The Netherlands, Utrecht
ca. 1440
7 1/2 x 5 1/8 inches (192 x 130 mm)

Purchased on the Belle da Costa Greene Fund with the assistance of the Fellows, 1963

MS M.917/945, pp. 302–303

The patron saint of gardeners, Dorothy wears a rose garland and carries, in addition to her martyr's palm, a basket of roses or fruit. On her way to be executed for her faith, Dorothy was asked by a pagan named Theophilus to send him some flowers and fruit from heaven. An angel brought him a basket with three apples and three roses, at which he converted and was subsequently martyred. The border is a vine-covered gold trellis surrounding the garden of Paradise at the bottom. In the garden, two angels sit playing instruments, a dulcimer and a portative organ. The castle-topped well in the middle is the source of two of paradise's rivers.

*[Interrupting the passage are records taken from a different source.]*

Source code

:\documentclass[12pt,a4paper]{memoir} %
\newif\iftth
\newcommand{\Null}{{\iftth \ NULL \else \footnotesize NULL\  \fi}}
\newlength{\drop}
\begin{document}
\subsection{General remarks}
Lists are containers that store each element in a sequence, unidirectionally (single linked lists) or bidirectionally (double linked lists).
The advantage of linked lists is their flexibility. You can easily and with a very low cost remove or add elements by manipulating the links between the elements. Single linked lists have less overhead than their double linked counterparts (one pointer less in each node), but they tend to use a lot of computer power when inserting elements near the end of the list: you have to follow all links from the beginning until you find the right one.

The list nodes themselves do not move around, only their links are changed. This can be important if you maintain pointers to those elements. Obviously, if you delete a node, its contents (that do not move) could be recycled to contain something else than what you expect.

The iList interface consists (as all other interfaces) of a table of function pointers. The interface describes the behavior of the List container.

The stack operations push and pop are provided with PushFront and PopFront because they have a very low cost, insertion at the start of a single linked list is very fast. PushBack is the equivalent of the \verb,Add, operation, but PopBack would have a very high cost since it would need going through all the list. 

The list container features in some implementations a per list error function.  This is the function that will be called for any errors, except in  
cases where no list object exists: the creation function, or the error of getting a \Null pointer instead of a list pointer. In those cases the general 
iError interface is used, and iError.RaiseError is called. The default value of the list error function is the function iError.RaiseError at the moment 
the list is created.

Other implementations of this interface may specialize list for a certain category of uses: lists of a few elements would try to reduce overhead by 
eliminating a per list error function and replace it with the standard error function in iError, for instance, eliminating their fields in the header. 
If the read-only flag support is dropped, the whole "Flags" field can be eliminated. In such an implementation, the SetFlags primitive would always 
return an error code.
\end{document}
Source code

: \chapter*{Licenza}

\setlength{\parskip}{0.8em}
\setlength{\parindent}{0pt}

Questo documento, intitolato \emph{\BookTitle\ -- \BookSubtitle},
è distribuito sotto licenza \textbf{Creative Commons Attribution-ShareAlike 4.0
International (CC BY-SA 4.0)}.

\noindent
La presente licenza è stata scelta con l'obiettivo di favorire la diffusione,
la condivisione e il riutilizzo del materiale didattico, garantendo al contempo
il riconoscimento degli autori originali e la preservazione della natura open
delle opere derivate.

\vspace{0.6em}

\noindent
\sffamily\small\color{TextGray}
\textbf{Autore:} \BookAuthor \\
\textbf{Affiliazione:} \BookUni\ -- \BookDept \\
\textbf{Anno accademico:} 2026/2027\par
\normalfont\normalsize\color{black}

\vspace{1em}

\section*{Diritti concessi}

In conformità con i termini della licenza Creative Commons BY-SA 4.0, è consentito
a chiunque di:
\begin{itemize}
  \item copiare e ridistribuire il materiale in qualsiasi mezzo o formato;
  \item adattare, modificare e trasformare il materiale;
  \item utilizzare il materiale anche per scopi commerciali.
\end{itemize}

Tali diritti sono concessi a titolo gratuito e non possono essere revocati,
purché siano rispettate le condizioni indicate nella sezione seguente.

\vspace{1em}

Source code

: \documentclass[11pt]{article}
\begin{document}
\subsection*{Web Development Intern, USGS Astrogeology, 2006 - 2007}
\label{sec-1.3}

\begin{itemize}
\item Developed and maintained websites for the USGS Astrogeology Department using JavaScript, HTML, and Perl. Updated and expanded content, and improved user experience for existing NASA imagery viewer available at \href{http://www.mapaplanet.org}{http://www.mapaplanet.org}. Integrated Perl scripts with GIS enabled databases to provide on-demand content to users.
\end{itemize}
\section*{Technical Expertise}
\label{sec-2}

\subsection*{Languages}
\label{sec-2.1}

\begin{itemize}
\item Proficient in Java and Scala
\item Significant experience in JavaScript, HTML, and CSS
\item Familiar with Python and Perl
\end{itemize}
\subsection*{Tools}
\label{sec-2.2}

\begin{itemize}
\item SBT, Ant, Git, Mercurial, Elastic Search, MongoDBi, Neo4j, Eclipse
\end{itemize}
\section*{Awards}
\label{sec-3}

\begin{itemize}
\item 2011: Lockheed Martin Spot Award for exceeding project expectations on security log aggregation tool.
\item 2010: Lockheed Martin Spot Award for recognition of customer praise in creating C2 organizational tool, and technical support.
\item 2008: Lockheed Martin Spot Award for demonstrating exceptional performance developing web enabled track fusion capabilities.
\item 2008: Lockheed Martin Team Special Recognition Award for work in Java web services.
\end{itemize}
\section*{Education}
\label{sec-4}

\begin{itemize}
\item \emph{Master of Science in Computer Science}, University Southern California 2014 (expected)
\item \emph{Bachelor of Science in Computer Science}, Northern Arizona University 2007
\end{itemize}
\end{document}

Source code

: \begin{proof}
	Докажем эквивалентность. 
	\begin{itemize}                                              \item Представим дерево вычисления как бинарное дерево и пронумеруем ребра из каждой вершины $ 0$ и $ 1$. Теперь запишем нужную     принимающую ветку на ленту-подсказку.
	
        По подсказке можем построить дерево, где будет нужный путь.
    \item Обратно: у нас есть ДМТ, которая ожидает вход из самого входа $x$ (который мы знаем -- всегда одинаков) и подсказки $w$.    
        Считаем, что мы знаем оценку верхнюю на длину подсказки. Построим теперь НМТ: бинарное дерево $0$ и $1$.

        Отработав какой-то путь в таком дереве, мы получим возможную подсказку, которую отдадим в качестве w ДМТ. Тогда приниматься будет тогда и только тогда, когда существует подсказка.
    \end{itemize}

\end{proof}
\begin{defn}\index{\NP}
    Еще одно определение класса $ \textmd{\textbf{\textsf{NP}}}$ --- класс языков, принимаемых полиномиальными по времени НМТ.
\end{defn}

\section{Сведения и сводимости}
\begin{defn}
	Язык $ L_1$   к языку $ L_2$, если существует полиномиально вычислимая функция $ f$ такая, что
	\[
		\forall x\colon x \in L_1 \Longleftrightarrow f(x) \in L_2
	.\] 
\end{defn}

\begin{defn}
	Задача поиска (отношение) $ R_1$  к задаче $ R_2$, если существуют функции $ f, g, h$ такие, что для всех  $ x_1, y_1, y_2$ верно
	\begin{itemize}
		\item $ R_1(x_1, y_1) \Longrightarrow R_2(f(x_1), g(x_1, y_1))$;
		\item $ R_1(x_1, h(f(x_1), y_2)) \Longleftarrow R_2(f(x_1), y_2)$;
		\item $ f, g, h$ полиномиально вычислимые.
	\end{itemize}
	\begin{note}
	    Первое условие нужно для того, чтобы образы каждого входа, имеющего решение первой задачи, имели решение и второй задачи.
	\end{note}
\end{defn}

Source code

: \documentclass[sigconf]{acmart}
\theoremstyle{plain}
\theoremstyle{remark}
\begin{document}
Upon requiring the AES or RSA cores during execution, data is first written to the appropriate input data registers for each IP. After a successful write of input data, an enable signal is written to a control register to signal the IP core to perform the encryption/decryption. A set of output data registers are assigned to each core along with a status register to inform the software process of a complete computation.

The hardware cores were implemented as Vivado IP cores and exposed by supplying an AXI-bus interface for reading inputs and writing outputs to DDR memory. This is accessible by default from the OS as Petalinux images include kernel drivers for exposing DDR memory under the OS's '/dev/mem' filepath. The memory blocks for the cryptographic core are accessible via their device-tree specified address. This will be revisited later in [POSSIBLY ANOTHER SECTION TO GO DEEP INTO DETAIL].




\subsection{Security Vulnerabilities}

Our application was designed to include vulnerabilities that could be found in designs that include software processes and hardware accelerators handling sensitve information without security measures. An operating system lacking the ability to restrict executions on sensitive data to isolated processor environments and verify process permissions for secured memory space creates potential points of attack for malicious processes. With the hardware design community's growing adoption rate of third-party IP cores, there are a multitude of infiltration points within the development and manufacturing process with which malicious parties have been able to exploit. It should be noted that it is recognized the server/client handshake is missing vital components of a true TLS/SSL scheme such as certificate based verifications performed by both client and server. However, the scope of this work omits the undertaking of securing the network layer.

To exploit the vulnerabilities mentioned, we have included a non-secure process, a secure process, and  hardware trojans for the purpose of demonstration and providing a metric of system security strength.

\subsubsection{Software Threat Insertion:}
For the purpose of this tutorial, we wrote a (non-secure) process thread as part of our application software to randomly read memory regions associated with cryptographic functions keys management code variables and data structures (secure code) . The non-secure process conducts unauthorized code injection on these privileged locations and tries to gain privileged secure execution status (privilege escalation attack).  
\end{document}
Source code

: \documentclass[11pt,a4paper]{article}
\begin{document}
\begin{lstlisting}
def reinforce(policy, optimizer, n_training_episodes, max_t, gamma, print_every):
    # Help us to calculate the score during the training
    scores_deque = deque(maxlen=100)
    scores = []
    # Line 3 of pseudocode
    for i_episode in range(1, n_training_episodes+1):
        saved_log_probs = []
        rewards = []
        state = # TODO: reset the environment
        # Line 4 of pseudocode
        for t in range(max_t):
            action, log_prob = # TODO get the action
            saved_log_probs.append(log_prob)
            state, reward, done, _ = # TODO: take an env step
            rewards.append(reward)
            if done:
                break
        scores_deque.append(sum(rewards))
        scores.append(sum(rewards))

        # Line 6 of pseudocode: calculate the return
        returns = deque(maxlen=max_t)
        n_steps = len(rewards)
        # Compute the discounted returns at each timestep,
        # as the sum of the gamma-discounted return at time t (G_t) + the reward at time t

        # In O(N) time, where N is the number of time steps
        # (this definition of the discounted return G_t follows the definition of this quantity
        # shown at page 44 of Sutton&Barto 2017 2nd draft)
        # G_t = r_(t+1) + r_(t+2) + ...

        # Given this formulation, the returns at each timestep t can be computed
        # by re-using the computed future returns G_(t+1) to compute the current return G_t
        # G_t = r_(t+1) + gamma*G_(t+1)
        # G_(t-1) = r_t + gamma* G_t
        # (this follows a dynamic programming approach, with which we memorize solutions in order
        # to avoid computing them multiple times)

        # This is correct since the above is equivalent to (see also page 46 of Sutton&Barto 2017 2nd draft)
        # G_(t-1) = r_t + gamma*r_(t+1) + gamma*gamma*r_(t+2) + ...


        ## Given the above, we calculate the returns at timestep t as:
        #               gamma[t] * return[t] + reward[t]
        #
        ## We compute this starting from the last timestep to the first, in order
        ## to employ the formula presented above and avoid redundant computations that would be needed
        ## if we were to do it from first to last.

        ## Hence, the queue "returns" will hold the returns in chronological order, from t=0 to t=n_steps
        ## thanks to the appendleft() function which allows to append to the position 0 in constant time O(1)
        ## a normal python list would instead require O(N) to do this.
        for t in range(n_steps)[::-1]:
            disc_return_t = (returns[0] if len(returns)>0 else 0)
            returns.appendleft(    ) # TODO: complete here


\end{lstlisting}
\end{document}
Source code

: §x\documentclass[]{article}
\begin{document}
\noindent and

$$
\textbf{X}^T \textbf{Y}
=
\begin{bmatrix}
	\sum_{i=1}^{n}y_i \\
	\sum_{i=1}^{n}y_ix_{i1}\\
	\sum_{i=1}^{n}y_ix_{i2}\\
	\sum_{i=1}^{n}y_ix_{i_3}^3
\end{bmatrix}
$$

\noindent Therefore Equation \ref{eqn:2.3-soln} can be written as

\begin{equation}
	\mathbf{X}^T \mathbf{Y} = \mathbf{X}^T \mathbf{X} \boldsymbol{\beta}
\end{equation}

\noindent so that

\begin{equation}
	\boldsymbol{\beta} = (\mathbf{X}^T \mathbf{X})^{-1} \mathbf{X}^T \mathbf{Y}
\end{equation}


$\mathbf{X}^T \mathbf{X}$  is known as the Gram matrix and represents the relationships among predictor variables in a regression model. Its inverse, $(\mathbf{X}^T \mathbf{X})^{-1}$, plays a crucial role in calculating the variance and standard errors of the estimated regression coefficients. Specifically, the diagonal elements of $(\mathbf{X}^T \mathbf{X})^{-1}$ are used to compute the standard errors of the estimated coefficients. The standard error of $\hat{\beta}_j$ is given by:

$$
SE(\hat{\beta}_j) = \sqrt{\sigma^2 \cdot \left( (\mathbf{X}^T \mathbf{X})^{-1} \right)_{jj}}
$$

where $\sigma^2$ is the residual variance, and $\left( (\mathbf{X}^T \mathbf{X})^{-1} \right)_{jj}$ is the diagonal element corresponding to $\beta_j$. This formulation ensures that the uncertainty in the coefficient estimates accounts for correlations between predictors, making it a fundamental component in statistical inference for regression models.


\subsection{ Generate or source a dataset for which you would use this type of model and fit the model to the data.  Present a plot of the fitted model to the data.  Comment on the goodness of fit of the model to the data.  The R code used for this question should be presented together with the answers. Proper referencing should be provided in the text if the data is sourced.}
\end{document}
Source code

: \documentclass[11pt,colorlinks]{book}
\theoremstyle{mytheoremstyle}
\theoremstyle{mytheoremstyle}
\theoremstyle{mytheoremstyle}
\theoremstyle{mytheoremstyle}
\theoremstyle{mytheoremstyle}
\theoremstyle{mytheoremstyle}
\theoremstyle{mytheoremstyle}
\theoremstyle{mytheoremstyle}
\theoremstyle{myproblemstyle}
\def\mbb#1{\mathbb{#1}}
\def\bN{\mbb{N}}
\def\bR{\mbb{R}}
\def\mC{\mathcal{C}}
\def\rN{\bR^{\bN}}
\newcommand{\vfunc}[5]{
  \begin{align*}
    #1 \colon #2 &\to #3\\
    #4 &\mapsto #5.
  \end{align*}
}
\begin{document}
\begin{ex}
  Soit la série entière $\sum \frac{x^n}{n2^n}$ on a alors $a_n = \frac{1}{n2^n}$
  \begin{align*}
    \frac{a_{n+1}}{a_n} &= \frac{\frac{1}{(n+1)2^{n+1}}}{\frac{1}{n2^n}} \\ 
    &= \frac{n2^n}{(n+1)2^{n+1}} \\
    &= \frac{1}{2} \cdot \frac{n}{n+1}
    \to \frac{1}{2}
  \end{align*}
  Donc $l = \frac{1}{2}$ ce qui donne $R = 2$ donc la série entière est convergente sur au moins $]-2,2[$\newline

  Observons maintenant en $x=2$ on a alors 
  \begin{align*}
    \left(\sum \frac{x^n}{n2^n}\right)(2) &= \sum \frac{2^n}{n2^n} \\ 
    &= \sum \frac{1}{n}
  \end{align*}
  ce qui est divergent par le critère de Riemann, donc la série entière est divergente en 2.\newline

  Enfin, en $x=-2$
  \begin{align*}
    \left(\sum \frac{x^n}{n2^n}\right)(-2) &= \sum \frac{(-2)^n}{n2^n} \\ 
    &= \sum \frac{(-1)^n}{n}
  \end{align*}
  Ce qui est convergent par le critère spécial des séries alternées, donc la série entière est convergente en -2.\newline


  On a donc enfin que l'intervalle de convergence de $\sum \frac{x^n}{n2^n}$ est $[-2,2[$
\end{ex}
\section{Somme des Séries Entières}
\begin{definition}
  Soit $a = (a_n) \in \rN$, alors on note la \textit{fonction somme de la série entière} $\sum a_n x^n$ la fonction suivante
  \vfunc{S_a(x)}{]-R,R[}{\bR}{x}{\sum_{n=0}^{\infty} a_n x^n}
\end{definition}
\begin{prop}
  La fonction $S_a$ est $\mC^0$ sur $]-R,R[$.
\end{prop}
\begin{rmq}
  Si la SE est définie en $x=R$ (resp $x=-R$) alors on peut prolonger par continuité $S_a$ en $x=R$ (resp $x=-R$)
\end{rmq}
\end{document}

Suffrages are short prayers to individual saints. As protectors of medieval people, saints were their doctor in plague, their midwife at childbirth, their guardian when traveling, and their nurse during toothache. If the Virgin was the figure to whom one addressed the all-important petition for eternal salvation, it was from saints that one sought more basic or temporal kinds of help. While the Virgin became, as the Mother of God, almost a goddess herself, saints retained more of their humanity and thus their approachability.